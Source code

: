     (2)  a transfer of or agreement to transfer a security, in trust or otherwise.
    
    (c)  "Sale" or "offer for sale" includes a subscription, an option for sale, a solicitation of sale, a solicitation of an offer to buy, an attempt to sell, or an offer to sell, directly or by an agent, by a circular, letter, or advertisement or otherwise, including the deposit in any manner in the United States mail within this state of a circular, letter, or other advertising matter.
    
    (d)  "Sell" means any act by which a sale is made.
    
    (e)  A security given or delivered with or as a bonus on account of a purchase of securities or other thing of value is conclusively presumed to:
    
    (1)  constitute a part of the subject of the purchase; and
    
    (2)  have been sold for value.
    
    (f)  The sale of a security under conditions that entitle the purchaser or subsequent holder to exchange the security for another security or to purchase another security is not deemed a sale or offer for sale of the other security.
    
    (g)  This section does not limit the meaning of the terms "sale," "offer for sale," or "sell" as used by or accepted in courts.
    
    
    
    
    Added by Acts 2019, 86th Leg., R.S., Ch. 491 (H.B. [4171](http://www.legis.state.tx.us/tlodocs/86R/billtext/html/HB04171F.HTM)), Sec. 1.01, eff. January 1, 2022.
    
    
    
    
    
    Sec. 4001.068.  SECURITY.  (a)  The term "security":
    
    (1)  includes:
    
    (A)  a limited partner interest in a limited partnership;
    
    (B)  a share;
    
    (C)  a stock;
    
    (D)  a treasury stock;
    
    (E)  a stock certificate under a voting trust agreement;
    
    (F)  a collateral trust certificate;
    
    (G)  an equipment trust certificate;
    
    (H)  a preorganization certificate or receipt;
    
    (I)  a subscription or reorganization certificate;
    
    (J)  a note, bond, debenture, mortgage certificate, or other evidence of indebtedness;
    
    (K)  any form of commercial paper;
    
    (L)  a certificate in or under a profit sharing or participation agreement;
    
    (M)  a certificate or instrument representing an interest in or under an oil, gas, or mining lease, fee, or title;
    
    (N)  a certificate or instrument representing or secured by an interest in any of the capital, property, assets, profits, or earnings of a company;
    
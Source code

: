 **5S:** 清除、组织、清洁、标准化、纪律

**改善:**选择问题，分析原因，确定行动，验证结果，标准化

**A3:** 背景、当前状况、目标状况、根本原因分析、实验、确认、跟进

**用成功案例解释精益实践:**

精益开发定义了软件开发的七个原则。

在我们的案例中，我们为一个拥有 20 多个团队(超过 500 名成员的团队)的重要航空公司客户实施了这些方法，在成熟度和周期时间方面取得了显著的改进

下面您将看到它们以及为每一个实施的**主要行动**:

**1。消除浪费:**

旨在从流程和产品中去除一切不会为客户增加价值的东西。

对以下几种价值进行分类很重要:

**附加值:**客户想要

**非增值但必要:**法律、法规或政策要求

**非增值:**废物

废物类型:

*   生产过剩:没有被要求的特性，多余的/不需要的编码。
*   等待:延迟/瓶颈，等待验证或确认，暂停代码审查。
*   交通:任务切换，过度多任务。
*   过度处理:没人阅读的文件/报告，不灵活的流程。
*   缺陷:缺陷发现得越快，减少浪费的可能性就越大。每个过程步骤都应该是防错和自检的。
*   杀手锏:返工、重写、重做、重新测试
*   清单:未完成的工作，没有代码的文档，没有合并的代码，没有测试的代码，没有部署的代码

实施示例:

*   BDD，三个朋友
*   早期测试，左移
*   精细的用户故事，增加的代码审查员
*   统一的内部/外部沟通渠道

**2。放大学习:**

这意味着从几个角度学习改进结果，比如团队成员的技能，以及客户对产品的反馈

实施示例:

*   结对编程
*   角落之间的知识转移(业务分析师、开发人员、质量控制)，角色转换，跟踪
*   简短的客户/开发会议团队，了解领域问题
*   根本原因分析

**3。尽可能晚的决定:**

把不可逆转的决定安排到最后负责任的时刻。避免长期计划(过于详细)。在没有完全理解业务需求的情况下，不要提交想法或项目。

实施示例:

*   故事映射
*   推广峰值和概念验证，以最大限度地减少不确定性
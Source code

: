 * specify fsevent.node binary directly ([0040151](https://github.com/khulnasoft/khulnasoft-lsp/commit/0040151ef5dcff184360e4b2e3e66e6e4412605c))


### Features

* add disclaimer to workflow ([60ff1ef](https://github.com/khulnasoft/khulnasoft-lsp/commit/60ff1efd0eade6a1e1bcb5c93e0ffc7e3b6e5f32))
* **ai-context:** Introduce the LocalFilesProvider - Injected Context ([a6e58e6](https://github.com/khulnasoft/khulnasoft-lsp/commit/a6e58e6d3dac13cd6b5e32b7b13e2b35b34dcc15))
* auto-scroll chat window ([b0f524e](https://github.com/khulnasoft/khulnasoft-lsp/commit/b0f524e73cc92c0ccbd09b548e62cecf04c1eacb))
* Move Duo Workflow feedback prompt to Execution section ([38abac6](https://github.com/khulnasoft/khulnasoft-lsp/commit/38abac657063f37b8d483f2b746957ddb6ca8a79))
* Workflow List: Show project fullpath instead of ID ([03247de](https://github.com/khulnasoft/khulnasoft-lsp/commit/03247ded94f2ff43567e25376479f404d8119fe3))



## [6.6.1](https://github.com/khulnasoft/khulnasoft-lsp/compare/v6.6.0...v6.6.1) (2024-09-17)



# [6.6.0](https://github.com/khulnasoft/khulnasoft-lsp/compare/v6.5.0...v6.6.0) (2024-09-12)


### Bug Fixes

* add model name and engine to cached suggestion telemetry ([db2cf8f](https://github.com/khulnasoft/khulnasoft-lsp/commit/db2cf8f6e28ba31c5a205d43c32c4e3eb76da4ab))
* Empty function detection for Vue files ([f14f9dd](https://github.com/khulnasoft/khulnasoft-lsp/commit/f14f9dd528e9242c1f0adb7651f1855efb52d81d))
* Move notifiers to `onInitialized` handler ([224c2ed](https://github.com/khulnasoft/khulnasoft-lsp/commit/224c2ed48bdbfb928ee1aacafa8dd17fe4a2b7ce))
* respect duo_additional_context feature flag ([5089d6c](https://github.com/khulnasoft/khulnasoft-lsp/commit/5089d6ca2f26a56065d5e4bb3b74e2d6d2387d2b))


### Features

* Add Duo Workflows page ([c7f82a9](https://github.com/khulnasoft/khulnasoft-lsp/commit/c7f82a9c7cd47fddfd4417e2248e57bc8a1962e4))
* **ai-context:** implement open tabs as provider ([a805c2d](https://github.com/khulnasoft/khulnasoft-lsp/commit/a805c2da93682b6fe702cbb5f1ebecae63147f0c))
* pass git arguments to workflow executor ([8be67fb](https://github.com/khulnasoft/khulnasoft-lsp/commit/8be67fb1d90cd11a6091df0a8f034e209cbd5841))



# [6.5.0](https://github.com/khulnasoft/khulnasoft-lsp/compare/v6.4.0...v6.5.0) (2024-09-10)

========================

» **WHAT IS REQUIRED**: When you write the entries out again, keep every word and mark exactly as it is.

» **WRITTEN REPLY**:
Source code

:     (2)  a transfer of or agreement to transfer a security, in trust or otherwise.
    
    (c)  "Sale" or "offer for sale" includes a subscription, an option for sale, a solicitation of sale, a solicitation of an offer to buy, an attempt to sell, or an offer to sell, directly or by an agent, by a circular, letter, or advertisement or otherwise, including the deposit in any manner in the United States mail within this state of a circular, letter, or other advertising matter.
    
    (d)  "Sell" means any act by which a sale is made.
    
    (e)  A security given or delivered with or as a bonus on account of a purchase of securities or other thing of value is conclusively presumed to:
    
    (1)  constitute a part of the subject of the purchase; and
    
    (2)  have been sold for value.
    
    (f)  The sale of a security under conditions that entitle the purchaser or subsequent holder to exchange the security for another security or to purchase another security is not deemed a sale or offer for sale of the other security.
    
    (g)  This section does not limit the meaning of the terms "sale," "offer for sale," or "sell" as used by or accepted in courts.
    
    
    
    
    Added by Acts 2019, 86th Leg., R.S., Ch. 491 (H.B. [4171](http://www.legis.state.tx.us/tlodocs/86R/billtext/html/HB04171F.HTM)), Sec. 1.01, eff. January 1, 2022.
    
    
    
    
    
    Sec. 4001.068.  SECURITY.  (a)  The term "security":
    
    (1)  includes:
    
    (A)  a limited partner interest in a limited partnership;
    
    (B)  a share;
    
    (C)  a stock;
    
    (D)  a treasury stock;
    
    (E)  a stock certificate under a voting trust agreement;
    
    (F)  a collateral trust certificate;
    
    (G)  an equipment trust certificate;
    
    (H)  a preorganization certificate or receipt;
    
    (I)  a subscription or reorganization certificate;
    
    (J)  a note, bond, debenture, mortgage certificate, or other evidence of indebtedness;
    
    (K)  any form of commercial paper;
    
    (L)  a certificate in or under a profit sharing or participation agreement;
    
    (M)  a certificate or instrument representing an interest in or under an oil, gas, or mining lease, fee, or title;
    
    (N)  a certificate or instrument representing or secured by an interest in any of the capital, property, assets, profits, or earnings of a company;
    
Source code

: **5S:** 清除、组织、清洁、标准化、纪律

**改善:**选择问题，分析原因，确定行动，验证结果，标准化

**A3:** 背景、当前状况、目标状况、根本原因分析、实验、确认、跟进

**用成功案例解释精益实践:**

精益开发定义了软件开发的七个原则。

在我们的案例中，我们为一个拥有 20 多个团队(超过 500 名成员的团队)的重要航空公司客户实施了这些方法，在成熟度和周期时间方面取得了显著的改进

下面您将看到它们以及为每一个实施的**主要行动**:

**1。消除浪费:**

旨在从流程和产品中去除一切不会为客户增加价值的东西。

对以下几种价值进行分类很重要:

**附加值:**客户想要

**非增值但必要:**法律、法规或政策要求

**非增值:**废物

废物类型:

*   生产过剩:没有被要求的特性，多余的/不需要的编码。
*   等待:延迟/瓶颈，等待验证或确认，暂停代码审查。
*   交通:任务切换，过度多任务。
*   过度处理:没人阅读的文件/报告，不灵活的流程。
*   缺陷:缺陷发现得越快，减少浪费的可能性就越大。每个过程步骤都应该是防错和自检的。
*   杀手锏:返工、重写、重做、重新测试
*   清单:未完成的工作，没有代码的文档，没有合并的代码，没有测试的代码，没有部署的代码

实施示例:

*   BDD，三个朋友
*   早期测试，左移
*   精细的用户故事，增加的代码审查员
*   统一的内部/外部沟通渠道

**2。放大学习:**

这意味着从几个角度学习改进结果，比如团队成员的技能，以及客户对产品的反馈

实施示例:

*   结对编程
*   角落之间的知识转移(业务分析师、开发人员、质量控制)，角色转换，跟踪
*   简短的客户/开发会议团队，了解领域问题
*   根本原因分析

**3。尽可能晚的决定:**

把不可逆转的决定安排到最后负责任的时刻。避免长期计划(过于详细)。在没有完全理解业务需求的情况下，不要提交想法或项目。

实施示例:

*   故事映射
*   推广峰值和概念验证，以最大限度地减少不确定性
Source code

: * specify fsevent.node binary directly ([0040151](https://github.com/khulnasoft/khulnasoft-lsp/commit/0040151ef5dcff184360e4b2e3e66e6e4412605c))


### Features

* add disclaimer to workflow ([60ff1ef](https://github.com/khulnasoft/khulnasoft-lsp/commit/60ff1efd0eade6a1e1bcb5c93e0ffc7e3b6e5f32))
* **ai-context:** Introduce the LocalFilesProvider - Injected Context ([a6e58e6](https://github.com/khulnasoft/khulnasoft-lsp/commit/a6e58e6d3dac13cd6b5e32b7b13e2b35b34dcc15))
* auto-scroll chat window ([b0f524e](https://github.com/khulnasoft/khulnasoft-lsp/commit/b0f524e73cc92c0ccbd09b548e62cecf04c1eacb))
* Move Duo Workflow feedback prompt to Execution section ([38abac6](https://github.com/khulnasoft/khulnasoft-lsp/commit/38abac657063f37b8d483f2b746957ddb6ca8a79))
* Workflow List: Show project fullpath instead of ID ([03247de](https://github.com/khulnasoft/khulnasoft-lsp/commit/03247ded94f2ff43567e25376479f404d8119fe3))



## [6.6.1](https://github.com/khulnasoft/khulnasoft-lsp/compare/v6.6.0...v6.6.1) (2024-09-17)



# [6.6.0](https://github.com/khulnasoft/khulnasoft-lsp/compare/v6.5.0...v6.6.0) (2024-09-12)


### Bug Fixes

* add model name and engine to cached suggestion telemetry ([db2cf8f](https://github.com/khulnasoft/khulnasoft-lsp/commit/db2cf8f6e28ba31c5a205d43c32c4e3eb76da4ab))
* Empty function detection for Vue files ([f14f9dd](https://github.com/khulnasoft/khulnasoft-lsp/commit/f14f9dd528e9242c1f0adb7651f1855efb52d81d))
* Move notifiers to `onInitialized` handler ([224c2ed](https://github.com/khulnasoft/khulnasoft-lsp/commit/224c2ed48bdbfb928ee1aacafa8dd17fe4a2b7ce))
* respect duo_additional_context feature flag ([5089d6c](https://github.com/khulnasoft/khulnasoft-lsp/commit/5089d6ca2f26a56065d5e4bb3b74e2d6d2387d2b))


### Features

* Add Duo Workflows page ([c7f82a9](https://github.com/khulnasoft/khulnasoft-lsp/commit/c7f82a9c7cd47fddfd4417e2248e57bc8a1962e4))
* **ai-context:** implement open tabs as provider ([a805c2d](https://github.com/khulnasoft/khulnasoft-lsp/commit/a805c2da93682b6fe702cbb5f1ebecae63147f0c))
* pass git arguments to workflow executor ([8be67fb](https://github.com/khulnasoft/khulnasoft-lsp/commit/8be67fb1d90cd11a6091df0a8f034e209cbd5841))



# [6.5.0](https://github.com/khulnasoft/khulnasoft-lsp/compare/v6.4.0...v6.5.0) (2024-09-10)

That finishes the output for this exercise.